To make this impossible I previously introduced StructureMutHandle implementing both AsRef<Structure> and AsMut<Structure>, which panics on destruction in case the size or type of the wrapped Structure changes. Containers would then only return StructureMutHandles instead of &mut Structure.
This makes it impossible to accidentally introduce such bugs.
Sadly this was also slow, which is why I removed this as part of the optimization. This change reduced the simulation time by around 43%:

simulate tick           time:   [11.628 ms 11.644 ms 11.661 ms]
                        change: [-43.566% -43.213% -42.950%] (p = 0.00 < 0.05)

Interaction pairs in Vec

For the Simulation I’m keeping track of ‘Interaction pairs’, which is a pair of StructureIndex of Structures that might interact with each other.
If an Arm of index 3 points into a Furnace of index 17, the pair (3, 17) is created.
To keep those unique I was using a BTreeSet. Since these pairs are visited on every iteration tick, it’s very important that this is done quickly.
I therefore switched to a Vec to keep track of those pairs.
To ensure they still remain unique, I’m first filling the BTreeSet as before, but then copy the data over to the Vec for later read access.

pub struct StructContainer {
    ...
-    interaction_pairs: BTreeSet<(StructureIndex, StructureIndex)>,
+    interaction_pairs: Vec<(StructureIndex, StructureIndex)>,
+    interaction_pairs_set: BTreeSet<(StructureIndex, StructureIndex)>,
     interaction_pairs_dirty: bool,
     ...
}

This change reduced the time by roughly 8%:

simulate tick           time:   [10.681 ms 10.715 ms 10.755 ms]
                        change: [-8.2976% -7.9761% -7.6246%] (p = 0.00 < 0.05)

Directional interaction pairs

Interaction pairs were stored without a ‘direction’. They were stored as (LOWER_INDEX, HIGHER_INDEX), so both 3 -> 17 and 17 -> 3 would create the entry (3, 17).
On simulation step the entry (3, 17) would cause interactions in both directions. This was very wasteful especially for uni-directional interaction partners.
I therefore changed the code to potentially store both directions of an interaction and to assume completeness during the simulation step.
This reduced the time by yet another ~34%:

simulate tick           time:   [7.0449 ms 7.0765 ms 7.1145 ms]
                        change: [-34.347% -33.960% -33.576%] (p = 0.00 < 0.05)
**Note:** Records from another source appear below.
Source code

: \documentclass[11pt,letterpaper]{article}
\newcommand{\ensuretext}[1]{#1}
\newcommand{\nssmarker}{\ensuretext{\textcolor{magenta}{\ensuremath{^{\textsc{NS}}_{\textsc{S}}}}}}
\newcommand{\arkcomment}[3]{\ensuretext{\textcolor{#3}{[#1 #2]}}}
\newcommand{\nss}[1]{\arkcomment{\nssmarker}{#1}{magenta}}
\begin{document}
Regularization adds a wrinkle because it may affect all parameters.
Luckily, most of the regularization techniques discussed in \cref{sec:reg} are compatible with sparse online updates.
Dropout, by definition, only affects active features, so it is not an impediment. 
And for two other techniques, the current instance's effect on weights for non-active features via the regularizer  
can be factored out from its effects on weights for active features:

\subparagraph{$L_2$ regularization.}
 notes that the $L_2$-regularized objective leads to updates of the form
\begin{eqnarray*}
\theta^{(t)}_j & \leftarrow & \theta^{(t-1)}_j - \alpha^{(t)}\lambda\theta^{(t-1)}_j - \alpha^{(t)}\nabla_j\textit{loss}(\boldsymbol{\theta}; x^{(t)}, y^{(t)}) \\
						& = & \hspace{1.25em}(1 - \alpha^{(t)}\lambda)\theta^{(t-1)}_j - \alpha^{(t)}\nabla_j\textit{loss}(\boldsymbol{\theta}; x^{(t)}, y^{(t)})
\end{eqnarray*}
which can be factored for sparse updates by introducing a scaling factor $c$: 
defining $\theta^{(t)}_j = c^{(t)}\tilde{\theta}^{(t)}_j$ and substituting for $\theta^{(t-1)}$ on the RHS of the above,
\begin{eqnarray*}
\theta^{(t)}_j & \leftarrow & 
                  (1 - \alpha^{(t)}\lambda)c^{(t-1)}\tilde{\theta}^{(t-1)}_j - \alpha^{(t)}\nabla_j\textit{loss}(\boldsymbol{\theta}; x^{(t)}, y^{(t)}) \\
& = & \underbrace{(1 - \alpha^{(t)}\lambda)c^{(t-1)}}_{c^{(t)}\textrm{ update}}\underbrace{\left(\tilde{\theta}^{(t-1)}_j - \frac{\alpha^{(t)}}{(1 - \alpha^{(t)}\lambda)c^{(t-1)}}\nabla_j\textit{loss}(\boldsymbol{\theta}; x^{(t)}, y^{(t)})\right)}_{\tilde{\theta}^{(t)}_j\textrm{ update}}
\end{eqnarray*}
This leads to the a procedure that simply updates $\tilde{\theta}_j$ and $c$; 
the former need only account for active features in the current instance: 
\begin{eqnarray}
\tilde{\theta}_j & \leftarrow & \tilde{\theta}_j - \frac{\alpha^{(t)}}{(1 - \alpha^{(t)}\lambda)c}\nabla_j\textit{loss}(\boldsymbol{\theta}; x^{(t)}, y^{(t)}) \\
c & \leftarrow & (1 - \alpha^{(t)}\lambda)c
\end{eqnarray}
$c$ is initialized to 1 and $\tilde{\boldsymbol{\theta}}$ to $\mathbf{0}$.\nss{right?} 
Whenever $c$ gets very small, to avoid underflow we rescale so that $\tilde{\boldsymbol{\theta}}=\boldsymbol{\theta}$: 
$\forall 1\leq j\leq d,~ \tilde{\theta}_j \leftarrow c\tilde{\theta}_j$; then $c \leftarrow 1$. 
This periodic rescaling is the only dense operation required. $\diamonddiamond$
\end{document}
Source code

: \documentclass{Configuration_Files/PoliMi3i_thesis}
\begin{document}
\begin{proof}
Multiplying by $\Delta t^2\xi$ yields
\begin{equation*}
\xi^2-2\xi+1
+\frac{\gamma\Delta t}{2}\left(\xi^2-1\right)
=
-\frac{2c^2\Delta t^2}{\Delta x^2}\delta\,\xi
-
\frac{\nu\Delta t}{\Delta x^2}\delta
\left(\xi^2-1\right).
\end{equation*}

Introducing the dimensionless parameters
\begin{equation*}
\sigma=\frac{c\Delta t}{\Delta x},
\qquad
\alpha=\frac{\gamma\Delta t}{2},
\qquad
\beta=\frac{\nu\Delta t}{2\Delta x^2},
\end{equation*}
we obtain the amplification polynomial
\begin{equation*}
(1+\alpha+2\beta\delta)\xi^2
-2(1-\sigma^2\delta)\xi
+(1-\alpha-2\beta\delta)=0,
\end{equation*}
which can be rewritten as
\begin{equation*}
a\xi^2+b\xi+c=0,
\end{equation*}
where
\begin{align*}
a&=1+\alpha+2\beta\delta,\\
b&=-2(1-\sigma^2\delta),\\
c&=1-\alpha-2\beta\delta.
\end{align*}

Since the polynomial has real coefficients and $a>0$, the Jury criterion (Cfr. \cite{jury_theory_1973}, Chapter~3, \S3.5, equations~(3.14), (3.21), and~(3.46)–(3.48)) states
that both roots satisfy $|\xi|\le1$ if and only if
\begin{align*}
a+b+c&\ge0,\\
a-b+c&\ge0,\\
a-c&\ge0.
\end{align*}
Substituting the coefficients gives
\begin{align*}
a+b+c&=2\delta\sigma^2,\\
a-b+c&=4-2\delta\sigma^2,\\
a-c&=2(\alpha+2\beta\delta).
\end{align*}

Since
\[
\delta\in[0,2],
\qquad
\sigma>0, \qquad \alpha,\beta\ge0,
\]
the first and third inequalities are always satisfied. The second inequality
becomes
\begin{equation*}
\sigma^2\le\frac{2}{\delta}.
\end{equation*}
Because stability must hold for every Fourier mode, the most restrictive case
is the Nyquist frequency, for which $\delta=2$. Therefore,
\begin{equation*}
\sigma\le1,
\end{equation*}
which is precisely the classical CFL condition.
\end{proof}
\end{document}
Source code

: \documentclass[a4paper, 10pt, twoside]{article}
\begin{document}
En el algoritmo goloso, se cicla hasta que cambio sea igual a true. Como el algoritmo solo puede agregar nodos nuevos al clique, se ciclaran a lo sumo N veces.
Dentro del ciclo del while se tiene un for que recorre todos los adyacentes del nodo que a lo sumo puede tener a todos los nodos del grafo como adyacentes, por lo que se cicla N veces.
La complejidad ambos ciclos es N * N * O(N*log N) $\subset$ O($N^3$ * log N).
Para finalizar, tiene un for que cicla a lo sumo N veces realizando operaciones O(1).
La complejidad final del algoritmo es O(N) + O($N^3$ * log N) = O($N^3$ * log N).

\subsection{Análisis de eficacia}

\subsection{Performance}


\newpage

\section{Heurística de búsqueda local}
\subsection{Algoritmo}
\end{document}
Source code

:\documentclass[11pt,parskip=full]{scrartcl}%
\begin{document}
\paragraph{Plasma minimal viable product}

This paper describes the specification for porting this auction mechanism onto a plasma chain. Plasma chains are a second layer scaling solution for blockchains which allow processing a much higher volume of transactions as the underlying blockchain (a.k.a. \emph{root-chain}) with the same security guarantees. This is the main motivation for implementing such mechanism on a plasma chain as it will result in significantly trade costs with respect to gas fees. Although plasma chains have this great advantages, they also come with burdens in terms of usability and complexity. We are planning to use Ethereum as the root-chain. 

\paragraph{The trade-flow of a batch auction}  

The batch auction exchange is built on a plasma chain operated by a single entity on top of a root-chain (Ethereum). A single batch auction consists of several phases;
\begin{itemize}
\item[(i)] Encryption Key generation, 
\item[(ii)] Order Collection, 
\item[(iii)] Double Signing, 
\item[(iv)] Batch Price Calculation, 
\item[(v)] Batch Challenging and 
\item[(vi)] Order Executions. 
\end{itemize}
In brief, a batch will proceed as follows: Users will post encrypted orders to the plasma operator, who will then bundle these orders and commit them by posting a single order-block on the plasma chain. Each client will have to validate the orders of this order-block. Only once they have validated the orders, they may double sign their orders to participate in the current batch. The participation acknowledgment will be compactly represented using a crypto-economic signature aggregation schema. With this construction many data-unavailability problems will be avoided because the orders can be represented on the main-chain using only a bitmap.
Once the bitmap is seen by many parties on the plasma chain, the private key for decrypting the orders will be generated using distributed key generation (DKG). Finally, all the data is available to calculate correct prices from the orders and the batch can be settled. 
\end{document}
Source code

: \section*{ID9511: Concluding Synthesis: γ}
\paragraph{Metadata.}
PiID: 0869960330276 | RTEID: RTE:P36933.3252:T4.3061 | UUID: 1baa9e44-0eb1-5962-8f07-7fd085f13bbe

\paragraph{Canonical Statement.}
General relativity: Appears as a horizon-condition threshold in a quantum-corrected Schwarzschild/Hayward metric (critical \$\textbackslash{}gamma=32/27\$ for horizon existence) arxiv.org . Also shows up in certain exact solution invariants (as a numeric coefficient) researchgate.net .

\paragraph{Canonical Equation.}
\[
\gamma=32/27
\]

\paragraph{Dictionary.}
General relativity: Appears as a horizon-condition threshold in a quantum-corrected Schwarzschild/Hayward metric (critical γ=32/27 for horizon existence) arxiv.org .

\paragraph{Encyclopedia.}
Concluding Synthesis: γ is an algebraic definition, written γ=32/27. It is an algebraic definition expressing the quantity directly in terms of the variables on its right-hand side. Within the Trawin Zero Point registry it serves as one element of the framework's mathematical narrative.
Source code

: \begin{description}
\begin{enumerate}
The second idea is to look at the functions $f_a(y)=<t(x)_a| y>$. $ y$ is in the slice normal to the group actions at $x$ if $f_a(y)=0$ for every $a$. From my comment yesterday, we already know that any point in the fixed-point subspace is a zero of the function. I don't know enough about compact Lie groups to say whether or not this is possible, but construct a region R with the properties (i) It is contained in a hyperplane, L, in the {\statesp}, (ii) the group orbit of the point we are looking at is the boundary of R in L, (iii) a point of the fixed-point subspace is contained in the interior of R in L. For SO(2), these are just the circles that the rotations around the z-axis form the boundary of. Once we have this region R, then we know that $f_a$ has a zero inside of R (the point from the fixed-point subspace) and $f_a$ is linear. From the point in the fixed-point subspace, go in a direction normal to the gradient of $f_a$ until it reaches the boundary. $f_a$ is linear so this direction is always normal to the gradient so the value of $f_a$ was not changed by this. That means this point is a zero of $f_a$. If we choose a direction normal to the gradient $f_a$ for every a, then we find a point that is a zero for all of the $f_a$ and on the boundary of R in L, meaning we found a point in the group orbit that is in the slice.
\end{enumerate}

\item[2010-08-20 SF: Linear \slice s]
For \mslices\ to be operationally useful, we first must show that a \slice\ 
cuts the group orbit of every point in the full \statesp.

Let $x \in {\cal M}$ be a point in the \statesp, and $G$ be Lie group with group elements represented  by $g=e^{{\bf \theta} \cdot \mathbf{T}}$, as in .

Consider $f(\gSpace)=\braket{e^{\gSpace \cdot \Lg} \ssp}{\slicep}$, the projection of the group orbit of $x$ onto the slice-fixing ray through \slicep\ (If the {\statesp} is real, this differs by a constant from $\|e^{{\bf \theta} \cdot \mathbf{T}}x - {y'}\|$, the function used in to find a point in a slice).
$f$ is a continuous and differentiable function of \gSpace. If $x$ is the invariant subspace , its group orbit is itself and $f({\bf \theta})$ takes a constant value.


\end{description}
BitVec ‘in influence range’

Since Structures have to be within Influence range to function, I’m keeping track of that in a BitVec.
I assumed that there’s some overhead to convert from single bits to bools and changed this to a simple Vec<bool>. I still was very surprised by just how much this affected the speed:

simulate tick           time:   [4.2800 ms 4.2973 ms 4.3182 ms]
                        change: [-39.679% -39.273% -38.888%] (p = 0.00 < 0.05)

Yet another >39% reduction in time, just by switching to Vec<bool>.

In total

Comparing the baseline commit with latest:

simulate tick           time:   [4.1768 ms 4.1903 ms 4.2055 ms]
                        change: [-79.615% -79.500% -79.395%] (p = 0.00 < 0.05)

Nearly a 5x speedup just from the changes described above.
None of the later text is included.